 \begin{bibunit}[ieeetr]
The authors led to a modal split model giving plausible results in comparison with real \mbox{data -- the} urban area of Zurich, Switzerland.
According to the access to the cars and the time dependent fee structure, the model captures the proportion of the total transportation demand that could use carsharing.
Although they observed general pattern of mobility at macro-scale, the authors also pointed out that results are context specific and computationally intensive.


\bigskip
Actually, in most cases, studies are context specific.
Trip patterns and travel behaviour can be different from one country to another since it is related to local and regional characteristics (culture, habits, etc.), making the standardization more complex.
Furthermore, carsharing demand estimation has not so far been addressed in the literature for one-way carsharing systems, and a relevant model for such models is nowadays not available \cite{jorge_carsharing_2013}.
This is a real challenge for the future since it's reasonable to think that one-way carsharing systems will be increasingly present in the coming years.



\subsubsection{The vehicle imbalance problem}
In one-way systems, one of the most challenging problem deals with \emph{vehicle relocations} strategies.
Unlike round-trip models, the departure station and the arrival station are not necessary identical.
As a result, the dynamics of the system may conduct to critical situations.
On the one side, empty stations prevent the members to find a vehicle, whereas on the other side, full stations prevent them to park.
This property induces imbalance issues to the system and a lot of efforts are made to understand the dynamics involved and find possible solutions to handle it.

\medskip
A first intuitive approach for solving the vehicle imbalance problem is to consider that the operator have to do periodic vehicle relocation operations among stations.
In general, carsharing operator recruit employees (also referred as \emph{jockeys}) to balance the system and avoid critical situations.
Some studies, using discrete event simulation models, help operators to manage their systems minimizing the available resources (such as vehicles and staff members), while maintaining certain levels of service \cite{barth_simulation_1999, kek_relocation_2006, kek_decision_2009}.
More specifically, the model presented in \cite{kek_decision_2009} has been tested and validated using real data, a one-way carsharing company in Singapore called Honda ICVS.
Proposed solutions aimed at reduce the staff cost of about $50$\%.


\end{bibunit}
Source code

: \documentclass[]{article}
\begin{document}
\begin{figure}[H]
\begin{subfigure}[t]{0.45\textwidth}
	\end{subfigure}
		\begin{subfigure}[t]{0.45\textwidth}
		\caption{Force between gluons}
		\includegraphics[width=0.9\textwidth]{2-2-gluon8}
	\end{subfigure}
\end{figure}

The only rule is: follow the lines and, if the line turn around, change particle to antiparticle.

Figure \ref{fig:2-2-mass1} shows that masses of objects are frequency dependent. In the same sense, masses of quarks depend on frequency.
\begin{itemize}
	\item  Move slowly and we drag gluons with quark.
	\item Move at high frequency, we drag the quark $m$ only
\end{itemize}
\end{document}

++++++

▶ **WHAT IS EXPECTED**: Copy out the entries. Change nothing.

▶ **WRITTEN ANSWER**:
 \begin{bibunit}[ieeetr]
The authors led to a modal split model giving plausible results in comparison with real \mbox{data -- the} urban area of Zurich, Switzerland.
According to the access to the cars and the time dependent fee structure, the model captures the proportion of the total transportation demand that could use carsharing.
Although they observed general pattern of mobility at macro-scale, the authors also pointed out that results are context specific and computationally intensive.


\bigskip
Actually, in most cases, studies are context specific.
Trip patterns and travel behaviour can be different from one country to another since it is related to local and regional characteristics (culture, habits, etc.), making the standardization more complex.
Furthermore, carsharing demand estimation has not so far been addressed in the literature for one-way carsharing systems, and a relevant model for such models is nowadays not available \cite{jorge_carsharing_2013}.
This is a real challenge for the future since it's reasonable to think that one-way carsharing systems will be increasingly present in the coming years.



\subsubsection{The vehicle imbalance problem}
In one-way systems, one of the most challenging problem deals with \emph{vehicle relocations} strategies.
Unlike round-trip models, the departure station and the arrival station are not necessary identical.
As a result, the dynamics of the system may conduct to critical situations.
On the one side, empty stations prevent the members to find a vehicle, whereas on the other side, full stations prevent them to park.
This property induces imbalance issues to the system and a lot of efforts are made to understand the dynamics involved and find possible solutions to handle it.

\medskip
A first intuitive approach for solving the vehicle imbalance problem is to consider that the operator have to do periodic vehicle relocation operations among stations.
In general, carsharing operator recruit employees (also referred as \emph{jockeys}) to balance the system and avoid critical situations.
Some studies, using discrete event simulation models, help operators to manage their systems minimizing the available resources (such as vehicles and staff members), while maintaining certain levels of service \cite{barth_simulation_1999, kek_relocation_2006, kek_decision_2009}.
More specifically, the model presented in \cite{kek_decision_2009} has been tested and validated using real data, a one-way carsharing company in Singapore called Honda ICVS.
Proposed solutions aimed at reduce the staff cost of about $50$\%.


\end{bibunit}
Source code

: \documentclass[]{article}
\begin{document}
\begin{figure}[H]
\begin{subfigure}[t]{0.45\textwidth}
	\end{subfigure}
		\begin{subfigure}[t]{0.45\textwidth}
		\caption{Force between gluons}
		\includegraphics[width=0.9\textwidth]{2-2-gluon8}
	\end{subfigure}
\end{figure}

The only rule is: follow the lines and, if the line turn around, change particle to antiparticle.

Figure \ref{fig:2-2-mass1} shows that masses of objects are frequency dependent. In the same sense, masses of quarks depend on frequency.
\begin{itemize}
	\item  Move slowly and we drag gluons with quark.
	\item Move at high frequency, we drag the quark $m$ only
\end{itemize}
\end{document}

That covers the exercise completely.